EXERCISE REQUIREMENTS —
The material below contains a line with "1. **[!UICONTROL Reports]** 아이콘을 클릭합니다." and a line with "보고서를 사용할 수 있습니다.". Copy exactly those two lines and all lines between them.

DATASET CONTENT —
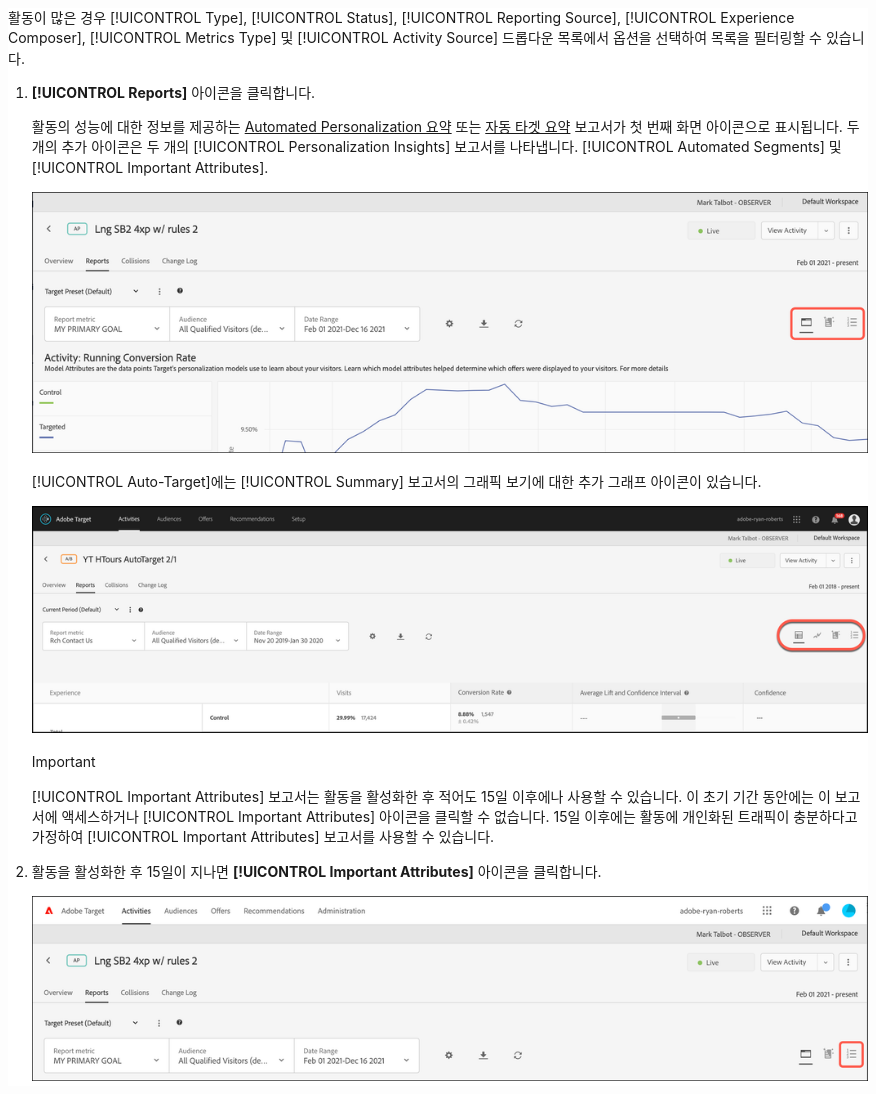    활동이 많은 경우 [!UICONTROL Type], [!UICONTROL Status], [!UICONTROL Reporting Source], [!UICONTROL Experience Composer], [!UICONTROL Metrics Type] 및 [!UICONTROL Activity Source] 드롭다운 목록에서 옵션을 선택하여 목록을 필터링할 수 있습니다.

1. **[!UICONTROL Reports]** 아이콘을 클릭합니다.

   활동의 성능에 대한 정보를 제공하는 [Automated Personalization 요약](/help/main/c-reports/personalization-reports/reports-ap.md) 또는 [자동 타겟 요약](/help/main/c-reports/personalization-reports/auto-target-summary-report.md) 보고서가 첫 번째 화면 아이콘으로 표시됩니다. 두 개의 추가 아이콘은 두 개의 [!UICONTROL Personalization Insights] 보고서를 나타냅니다. [!UICONTROL Automated Segments] 및 [!UICONTROL Important Attributes].

   ![Automated Personalization 활동에 대한 요약 보고서](/help/main/c-reports/assets/summary-report-ap.png)

   [!UICONTROL Auto-Target]에는 [!UICONTROL Summary] 보고서의 그래픽 보기에 대한 추가 그래프 아이콘이 있습니다.

   ![자동 타겟 활동에 대한 요약 보고서](/help/main/c-reports/assets/personalization_insights.png)

   >[!IMPORTANT]
   >
   >[!UICONTROL Important Attributes] 보고서는 활동을 활성화한 후 적어도 15일 이후에나 사용할 수 있습니다. 이 초기 기간 동안에는 이 보고서에 액세스하거나 [!UICONTROL Important Attributes] 아이콘을 클릭할 수 없습니다. 15일 이후에는 활동에 개인화된 트래픽이 충분하다고 가정하여 [!UICONTROL Important Attributes] 보고서를 사용할 수 있습니다.

1. 활동을 활성화한 후 15일이 지나면 **[!UICONTROL Important Attributes]** 아이콘을 클릭합니다.

   ![Adobe Target 보고서의 중요 특성 아이콘](/help/main/c-reports/assets/model_attribute_ranking.png)

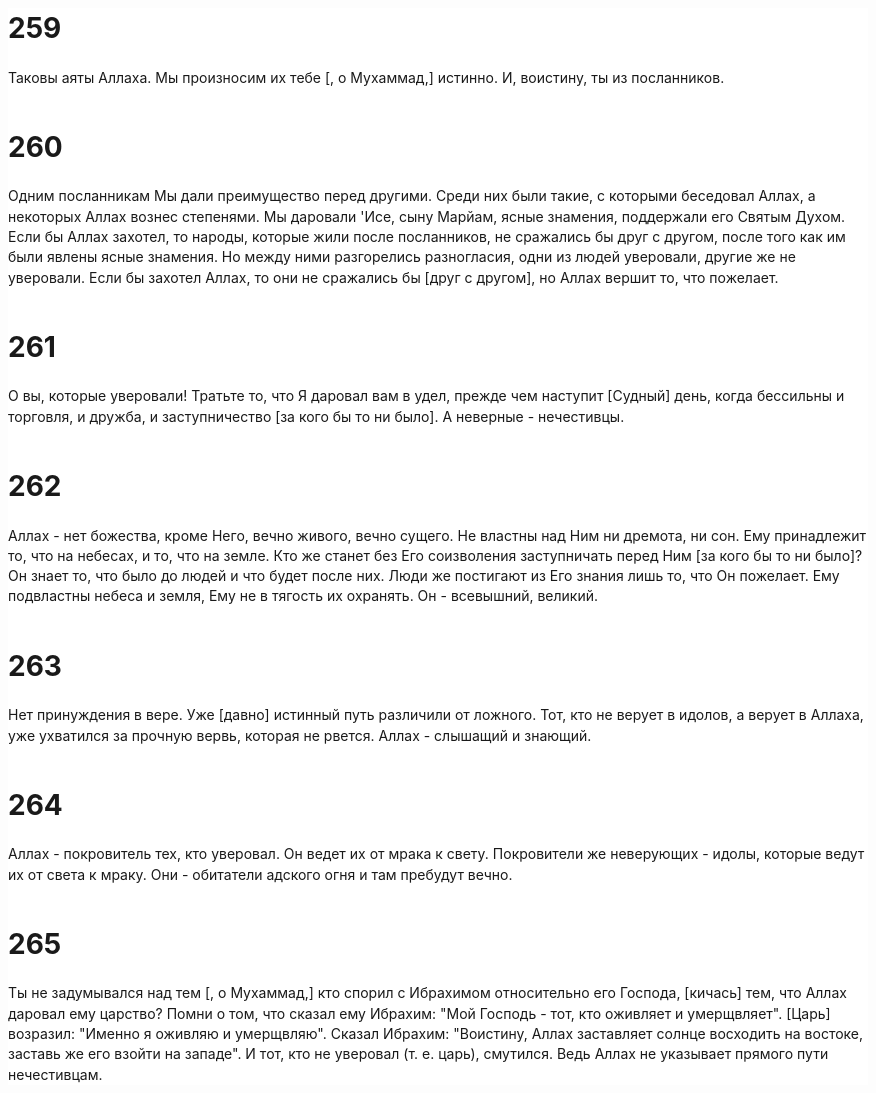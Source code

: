 # 259

Таковы аяты Аллаха. Мы произносим их тебе \[, о Мухаммад,\] истинно. И, воистину, ты из посланников.

# 260

Одним посланникам Мы дали преимущество перед другими. Среди них были такие, с которыми беседовал Аллах, а некоторых Аллах вознес степенями. Мы даровали 'Исе, сыну Марйам, ясные знамения, поддержали его Святым Духом. Если бы Аллах захотел, то народы, которые жили после посланников, не сражались бы друг с другом, после того как им были явлены ясные знамения. Но между ними разгорелись разногласия, одни из людей уверовали, другие же не уверовали. Если бы захотел Аллах, то они не сражались бы \[друг с другом\], но Аллах вершит то, что пожелает.

# 261

О вы, которые уверовали! Тратьте то, что Я даровал вам в удел, прежде чем наступит \[Судный\] день, когда бессильны и торговля, и дружба, и заступничество \[за кого бы то ни было\]. А неверные \- нечестивцы.

# 262

Аллах \- нет божества, кроме Него, вечно живого, вечно сущего. Не властны над Ним ни дремота, ни сон. Ему принадлежит то, что на небесах, и то, что на земле. Кто же станет без Его соизволения заступничать перед Ним \[за кого бы то ни было\]? Он знает то, что было до людей и что будет после них. Люди же постигают из Его знания лишь то, что Он пожелает. Ему подвластны небеса и земля, Ему не в тягость их охранять. Он \- всевышний, великий.

# 263

Нет принуждения в вере. Уже \[давно\] истинный путь различили от ложного. Тот, кто не верует в идолов, а верует в Аллаха, уже ухватился за прочную вервь, которая не рвется. Аллах \- слышащий и знающий.

# 264

Аллах \- покровитель тех, кто уверовал. Он ведет их от мрака к свету. Покровители же неверующих \- идолы, которые ведут их от света к мраку. Они \- обитатели адского огня и там пребудут вечно.

# 265

Ты не задумывался над тем \[, о Мухаммад,\] кто спорил с Ибрахимом относительно его Господа, \[кичась\] тем, что Аллах даровал ему царство? Помни о том, что сказал ему Ибрахим: "Мой Господь \- тот, кто оживляет и умерщвляет". \[Царь\] возразил: "Именно я оживляю и умерщвляю". Сказал Ибрахим: "Воистину, Аллах заставляет солнце восходить на востоке, заставь же его взойти на западе". И тот, кто не уверовал (т. е. царь), смутился. Ведь Аллах не указывает прямого пути нечестивцам.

RESPONSE AREA —
1. **[!UICONTROL Reports]** 아이콘을 클릭합니다.

   활동의 성능에 대한 정보를 제공하는 [Automated Personalization 요약](/help/main/c-reports/personalization-reports/reports-ap.md) 또는 [자동 타겟 요약](/help/main/c-reports/personalization-reports/auto-target-summary-report.md) 보고서가 첫 번째 화면 아이콘으로 표시됩니다. 두 개의 추가 아이콘은 두 개의 [!UICONTROL Personalization Insights] 보고서를 나타냅니다. [!UICONTROL Automated Segments] 및 [!UICONTROL Important Attributes].

   ![Automated Personalization 활동에 대한 요약 보고서](/help/main/c-reports/assets/summary-report-ap.png)

   [!UICONTROL Auto-Target]에는 [!UICONTROL Summary] 보고서의 그래픽 보기에 대한 추가 그래프 아이콘이 있습니다.

   ![자동 타겟 활동에 대한 요약 보고서](/help/main/c-reports/assets/personalization_insights.png)

   >[!IMPORTANT]
   >
   >[!UICONTROL Important Attributes] 보고서는 활동을 활성화한 후 적어도 15일 이후에나 사용할 수 있습니다. 이 초기 기간 동안에는 이 보고서에 액세스하거나 [!UICONTROL Important Attributes] 아이콘을 클릭할 수 없습니다. 15일 이후에는 활동에 개인화된 트래픽이 충분하다고 가정하여 [!UICONTROL Important Attributes] 보고서를 사용할 수 있습니다.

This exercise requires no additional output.